(Exercise goal) A single count is required: the lines of the data below in which the word "other" occurs.

(Given information)
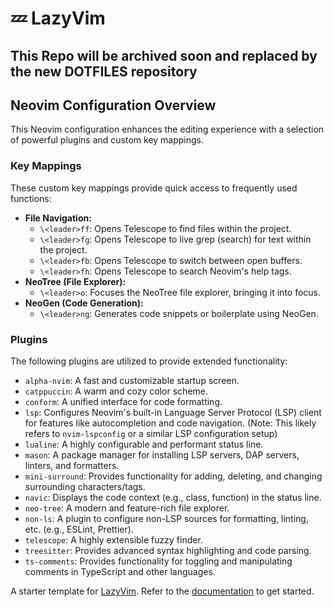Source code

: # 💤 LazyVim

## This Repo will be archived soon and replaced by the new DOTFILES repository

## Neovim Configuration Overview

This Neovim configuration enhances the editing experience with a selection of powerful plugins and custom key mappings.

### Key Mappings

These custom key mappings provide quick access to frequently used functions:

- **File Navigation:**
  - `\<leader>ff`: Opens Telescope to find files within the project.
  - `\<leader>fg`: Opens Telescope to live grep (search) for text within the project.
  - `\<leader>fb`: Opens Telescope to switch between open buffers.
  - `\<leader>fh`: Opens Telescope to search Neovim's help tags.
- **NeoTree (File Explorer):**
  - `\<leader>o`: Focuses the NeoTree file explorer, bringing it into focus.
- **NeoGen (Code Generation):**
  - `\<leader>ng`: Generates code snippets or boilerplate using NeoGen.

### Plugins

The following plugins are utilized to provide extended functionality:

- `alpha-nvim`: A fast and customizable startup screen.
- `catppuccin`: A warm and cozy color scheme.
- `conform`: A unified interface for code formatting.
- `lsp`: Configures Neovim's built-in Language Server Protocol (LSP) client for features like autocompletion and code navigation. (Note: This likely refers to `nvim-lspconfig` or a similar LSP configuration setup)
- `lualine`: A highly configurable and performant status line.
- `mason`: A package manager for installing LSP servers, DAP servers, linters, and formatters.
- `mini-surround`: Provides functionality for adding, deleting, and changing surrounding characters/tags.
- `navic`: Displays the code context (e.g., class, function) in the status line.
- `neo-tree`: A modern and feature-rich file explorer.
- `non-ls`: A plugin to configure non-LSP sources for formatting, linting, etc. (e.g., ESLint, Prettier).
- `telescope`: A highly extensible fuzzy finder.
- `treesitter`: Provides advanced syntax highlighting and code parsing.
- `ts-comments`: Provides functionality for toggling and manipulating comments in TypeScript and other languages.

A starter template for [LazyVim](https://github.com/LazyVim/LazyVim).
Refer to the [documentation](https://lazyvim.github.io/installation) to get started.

...

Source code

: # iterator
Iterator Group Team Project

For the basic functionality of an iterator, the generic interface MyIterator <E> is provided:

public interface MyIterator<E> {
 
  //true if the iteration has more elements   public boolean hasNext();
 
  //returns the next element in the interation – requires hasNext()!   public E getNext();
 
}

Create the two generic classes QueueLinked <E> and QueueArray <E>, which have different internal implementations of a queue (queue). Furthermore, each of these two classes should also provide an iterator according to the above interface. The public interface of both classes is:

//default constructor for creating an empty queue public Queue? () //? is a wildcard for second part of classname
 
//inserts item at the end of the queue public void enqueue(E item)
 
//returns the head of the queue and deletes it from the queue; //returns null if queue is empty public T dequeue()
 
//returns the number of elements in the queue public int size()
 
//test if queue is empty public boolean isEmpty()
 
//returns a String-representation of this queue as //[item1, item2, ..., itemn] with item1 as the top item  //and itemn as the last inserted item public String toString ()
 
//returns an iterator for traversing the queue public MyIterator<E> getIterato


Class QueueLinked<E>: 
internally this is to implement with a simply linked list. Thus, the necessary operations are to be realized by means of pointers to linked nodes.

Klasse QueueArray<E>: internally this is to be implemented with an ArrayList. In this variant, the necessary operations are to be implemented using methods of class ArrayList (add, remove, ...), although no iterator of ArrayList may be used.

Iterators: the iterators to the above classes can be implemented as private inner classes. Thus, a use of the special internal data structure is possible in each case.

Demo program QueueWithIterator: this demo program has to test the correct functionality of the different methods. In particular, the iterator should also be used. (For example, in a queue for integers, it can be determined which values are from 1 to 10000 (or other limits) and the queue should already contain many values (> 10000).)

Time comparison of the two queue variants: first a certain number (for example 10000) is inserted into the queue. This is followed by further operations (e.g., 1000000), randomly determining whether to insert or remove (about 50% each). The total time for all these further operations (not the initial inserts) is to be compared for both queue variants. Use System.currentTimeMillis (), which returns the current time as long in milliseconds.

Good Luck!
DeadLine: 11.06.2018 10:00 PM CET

(Expected answer) 2